DIAGNOSIS.—The symptoms of progressive labio-glosso-laryngeal paralysis are so characteristic in themselves as to exclude any mistake in the formation of a diagnosis. There are, nevertheless, some pathological conditions, such as hemorrhages in the medulla oblongata or thrombosis and embolism of the arteries supplying the latter with blood, which may give rise to the same or very similar phenomena, and thus render a correct diagnosis difficult. In such cases it must be remembered that the cause of true labio-glosso-laryngeal paralysis, depending upon degeneration and atrophy of the nervous nuclei along the floor of the fourth ventricle, is very gradual, while the symptoms produced by the causes before mentioned generally make their appearance in a more acute and sudden manner. The latter also, if not remaining stationary for some time, have rather a tendency to improvement, wanting, therefore, the progressive character of the former.

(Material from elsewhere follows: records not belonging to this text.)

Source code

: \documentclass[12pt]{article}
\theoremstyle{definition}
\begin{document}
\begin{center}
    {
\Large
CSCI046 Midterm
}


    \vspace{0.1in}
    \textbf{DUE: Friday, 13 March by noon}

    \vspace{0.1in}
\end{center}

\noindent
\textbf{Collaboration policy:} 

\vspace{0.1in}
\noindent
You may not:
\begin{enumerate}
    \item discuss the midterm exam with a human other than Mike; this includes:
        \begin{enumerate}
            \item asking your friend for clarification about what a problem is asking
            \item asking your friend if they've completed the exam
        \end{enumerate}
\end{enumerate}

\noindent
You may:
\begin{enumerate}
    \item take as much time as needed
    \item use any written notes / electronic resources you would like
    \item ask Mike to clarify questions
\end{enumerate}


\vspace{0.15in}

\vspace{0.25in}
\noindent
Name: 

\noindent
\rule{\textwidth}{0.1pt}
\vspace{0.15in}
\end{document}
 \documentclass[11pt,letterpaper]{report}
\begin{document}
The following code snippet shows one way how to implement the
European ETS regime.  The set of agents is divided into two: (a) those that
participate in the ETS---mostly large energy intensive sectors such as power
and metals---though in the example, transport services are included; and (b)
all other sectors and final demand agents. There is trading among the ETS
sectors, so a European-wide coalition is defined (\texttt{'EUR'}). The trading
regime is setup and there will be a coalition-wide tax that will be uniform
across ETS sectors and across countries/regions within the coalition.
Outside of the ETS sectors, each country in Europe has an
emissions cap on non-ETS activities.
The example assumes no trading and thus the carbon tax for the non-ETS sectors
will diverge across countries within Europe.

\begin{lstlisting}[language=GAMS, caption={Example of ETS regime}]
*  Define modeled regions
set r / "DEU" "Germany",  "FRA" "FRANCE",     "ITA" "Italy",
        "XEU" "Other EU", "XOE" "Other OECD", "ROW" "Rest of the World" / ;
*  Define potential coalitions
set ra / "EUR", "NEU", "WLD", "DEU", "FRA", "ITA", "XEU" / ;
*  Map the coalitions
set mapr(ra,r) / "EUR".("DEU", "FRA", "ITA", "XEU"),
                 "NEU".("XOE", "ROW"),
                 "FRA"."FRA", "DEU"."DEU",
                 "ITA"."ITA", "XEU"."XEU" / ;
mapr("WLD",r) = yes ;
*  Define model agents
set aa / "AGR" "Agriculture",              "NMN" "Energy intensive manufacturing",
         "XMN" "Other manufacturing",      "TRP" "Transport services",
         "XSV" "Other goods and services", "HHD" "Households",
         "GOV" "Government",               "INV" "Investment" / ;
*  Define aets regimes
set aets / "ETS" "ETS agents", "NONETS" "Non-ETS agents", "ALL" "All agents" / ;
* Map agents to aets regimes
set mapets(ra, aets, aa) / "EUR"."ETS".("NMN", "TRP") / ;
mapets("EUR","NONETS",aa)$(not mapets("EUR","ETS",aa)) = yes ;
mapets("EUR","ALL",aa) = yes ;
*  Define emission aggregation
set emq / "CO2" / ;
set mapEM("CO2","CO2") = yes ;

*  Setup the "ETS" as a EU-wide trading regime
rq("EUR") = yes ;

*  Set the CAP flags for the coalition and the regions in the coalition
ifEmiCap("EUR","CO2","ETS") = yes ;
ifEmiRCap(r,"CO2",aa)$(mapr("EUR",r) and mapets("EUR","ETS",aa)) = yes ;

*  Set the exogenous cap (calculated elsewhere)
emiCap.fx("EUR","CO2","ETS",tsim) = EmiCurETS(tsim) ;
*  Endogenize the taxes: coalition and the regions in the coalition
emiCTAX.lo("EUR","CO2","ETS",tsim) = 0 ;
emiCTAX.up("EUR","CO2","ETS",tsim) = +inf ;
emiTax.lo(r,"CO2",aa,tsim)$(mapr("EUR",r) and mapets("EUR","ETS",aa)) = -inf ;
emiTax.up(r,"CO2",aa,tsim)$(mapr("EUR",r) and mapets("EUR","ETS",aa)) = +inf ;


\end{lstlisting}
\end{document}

Tumors at the base of the brain also, by pressing upon the roots of the cerebral nerves or upon the medulla oblongata itself, may produce similar symptoms, which, on account of their comparatively slow and gradual development, may prove more difficult to distinguish from those characterizing genuine, progressive labio-glosso-laryngeal paralysis. Errors of diagnosis, however, may here be avoided by taking into consideration the special symptoms which generally accompany the presence of tumors of the brain, such as vertigo, headache, vomiting or even hemiplegia, and local paralysis. The sensory nerves also may become affected by the pressure of the tumor upon them. Thus, pressure upon the trifacial nerve may give rise to neuralgic pains, feelings of tingling and numbness, or even anæsthesia; while pressure upon the optic nerves or their tracts, or upon the olfactory and lingual nerves, will be followed by derangements of vision, smell, and taste. The symptoms produced by the pressure of a tumor at the base of the brain, moreover, are not strictly progressive, but may for some time appear, and disappear again before becoming permanent.